STUDENTS will increasingly be given access to ebooks covered by their course fees, according to the boss of the UK’s leading provider of electronic textbooks.

Bournemouth-based Kortext recently attracted £15million in new funding and is creating 50 jobs.

Founder and chief executive James Gray said the pandemic had led to a “four- or fivefold increase” in enquiries from around the world.

The company looked at speeding up its “roadmap” for its products and secured investment from DMG Ventures.

“They agreed to put in £15m, which basically funded our ability to be able to accelerate that roadmap and bring that vision to bear over the next two to three years, instead of four or five or six years,” he said.

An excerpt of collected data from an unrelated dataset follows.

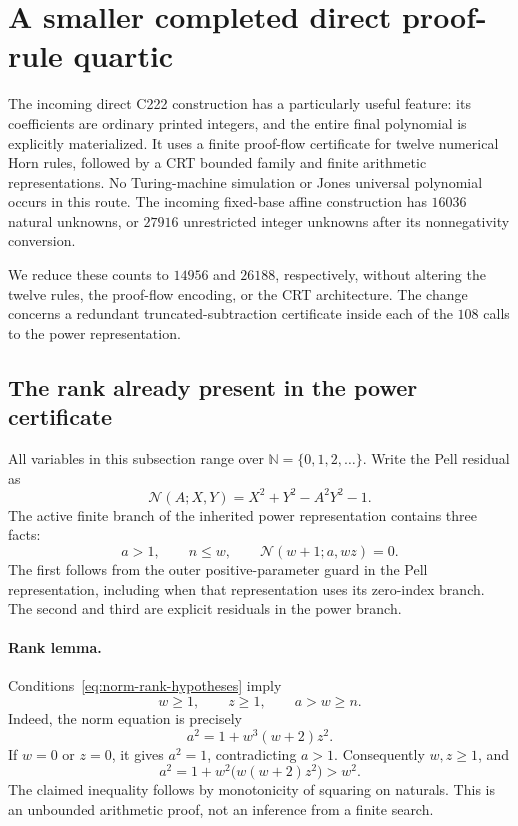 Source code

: \documentclass[11pt,letterpaper]{article}
\theoremstyle{remark}\newtheorem{remark}[theorem]{Remark}
\begin{document}
\section{A smaller completed direct proof-rule quartic}
\label{sec:direct-normalized-power}

The incoming direct C222 construction has a particularly useful feature:
its coefficients are ordinary printed integers, and the entire final
polynomial is explicitly materialized. It uses a finite proof-flow
certificate for twelve numerical Horn rules, followed by a CRT bounded
family and finite arithmetic representations. No Turing-machine simulation
or Jones universal polynomial occurs in this route. The incoming
fixed-base affine construction has $16036$ natural unknowns, or $27916$
unrestricted integer unknowns after its nonnegativity conversion.

We reduce these counts to $14956$ and $26188$, respectively, without
altering the twelve rules, the proof-flow encoding, or the CRT architecture.
The change concerns a redundant truncated-subtraction certificate inside
each of the $108$ calls to the power representation.

\subsection{The rank already present in the power certificate}

All variables in this subsection range over $\mathbb N=\{0,1,2,\ldots\}$.
Write the Pell residual as
\[
 \mathcal N(A;X,Y)=X^2+Y^2-A^2Y^2-1.
\]
The active finite branch of the inherited power representation contains
three facts:
\begin{equation}\label{eq:norm-rank-hypotheses}
 a>1,\qquad n\leq w,\qquad
 \mathcal N(w+1;a,wz)=0.
\end{equation}
The first follows from the outer positive-parameter guard in the Pell
representation, including when that representation uses its zero-index
branch. The second and third are explicit residuals in the power branch.

\paragraph{Rank lemma.}
Conditions~\eqref{eq:norm-rank-hypotheses} imply
\[
 w\geq1,\qquad z\geq1,\qquad a>w\geq n.
\]
Indeed, the norm equation is precisely
\[
 a^2=1+w^3(w+2)z^2.
\]
If $w=0$ or $z=0$, it gives $a^2=1$, contradicting $a>1$.
Consequently $w,z\geq1$, and
\[
 a^2=1+w^2\bigl(w(w+2)z^2\bigr)>w^2.
\]
The claimed inequality follows by monotonicity of squaring on naturals.
This is an unbounded arithmetic proof, not an inference from a finite search.
\end{document}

“So we’re super excited, because it just really means that we can really support universities in that move to blended learning, in terms of placing content at the heart of the learning experience, but connecting students, academics, with the materials, with each other, with their course.

“It’s really all about scaling up the ability to support universities, not just in the UK, very importantly, but internationally as well as they.”

He said electronic textbooks could be a “leveller of access” to knowledge.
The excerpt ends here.